The Motley Fool Discussion Boards
Financial Planning / Tax Strategies
|Subject: Re: House transfer: Father to Sons||Date: 6/20/2006 4:18 PM|
|Author: aj485||Number: 87477 of 120398|
Here's the situation: Dad is passing the 85 year mark this year (mom passed away long ago). My brother and I are thinking of transferring ownership of his home which he owns almost free and clear (about $300k equity) to us as Joint Tennants with Rights of Survivorship. Dad is fine with this plan. We've contacted an estate planning professional who will draw up the title documents to be filed in the county where he lives, with a specific proviso that will allow "Dad" to live in his home as long as he wants - which is what we all want. The idea here is to minimize the hassle if he becomes incapacitated and needs to move elsewhere. We'll be able to sell or rent the home if that happens to pay for his care.
The estate planning professional has indicated that when we sell the home in the future, our cost basis will remain what our father paid for the house - which is quite a bit less that what it's worth now. I am not so sure about this and would like to hear what the Fools on this board think. If our cost basis will not be what the home is worth when we transfer the Title, we will have to re-think this idea.

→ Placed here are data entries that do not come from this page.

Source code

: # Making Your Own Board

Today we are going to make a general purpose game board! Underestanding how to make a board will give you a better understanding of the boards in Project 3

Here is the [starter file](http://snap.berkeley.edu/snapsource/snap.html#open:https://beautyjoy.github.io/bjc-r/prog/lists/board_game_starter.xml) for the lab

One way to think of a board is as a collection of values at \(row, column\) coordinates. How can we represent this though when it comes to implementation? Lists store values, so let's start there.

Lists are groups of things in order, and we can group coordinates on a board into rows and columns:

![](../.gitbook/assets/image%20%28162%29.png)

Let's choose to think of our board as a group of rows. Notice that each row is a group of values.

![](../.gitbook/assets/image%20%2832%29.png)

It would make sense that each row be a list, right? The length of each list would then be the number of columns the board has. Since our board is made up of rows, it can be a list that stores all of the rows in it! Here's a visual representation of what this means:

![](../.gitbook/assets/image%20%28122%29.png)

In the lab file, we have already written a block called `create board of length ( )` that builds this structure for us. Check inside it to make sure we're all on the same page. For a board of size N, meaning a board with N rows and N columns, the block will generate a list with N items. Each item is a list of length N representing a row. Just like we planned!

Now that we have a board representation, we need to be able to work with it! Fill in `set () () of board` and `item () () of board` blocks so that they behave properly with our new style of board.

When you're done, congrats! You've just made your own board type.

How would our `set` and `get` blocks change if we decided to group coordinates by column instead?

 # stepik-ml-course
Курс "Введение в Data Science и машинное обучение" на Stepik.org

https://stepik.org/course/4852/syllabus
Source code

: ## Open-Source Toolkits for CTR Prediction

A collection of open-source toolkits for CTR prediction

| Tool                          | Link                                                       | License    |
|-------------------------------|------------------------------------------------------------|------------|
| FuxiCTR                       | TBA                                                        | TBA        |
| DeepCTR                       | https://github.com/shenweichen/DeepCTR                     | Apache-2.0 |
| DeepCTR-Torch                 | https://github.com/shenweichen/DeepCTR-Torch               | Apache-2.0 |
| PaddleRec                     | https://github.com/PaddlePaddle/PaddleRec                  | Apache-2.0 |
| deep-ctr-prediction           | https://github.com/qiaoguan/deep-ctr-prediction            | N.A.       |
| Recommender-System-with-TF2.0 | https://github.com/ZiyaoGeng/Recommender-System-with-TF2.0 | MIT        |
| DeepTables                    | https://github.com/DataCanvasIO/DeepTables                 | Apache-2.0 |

The estate planning professional is correct - if Dad puts you on the title while he is still alive, his cost basis will become your cost basis. In addition (and this may not be an issue, but you need to be aware of it), he will be using up part of his lifetime exemption for the estate tax if he puts you and your brother on the title, as he will be gifting you 2/3 of the increase in the value of the house. If your estate planning professional has not explained this to you, you probably need to ask him why.
If your main goal is to be able to sell or rent out the home if Dad becomes incapacitated, a better strategy might be for Dad to give you and your brother a power of attorney to be able to do that if he does become incapacitated. This will preserve your stepped up value in the house when Dad dies, but still allows you to achieve your goal.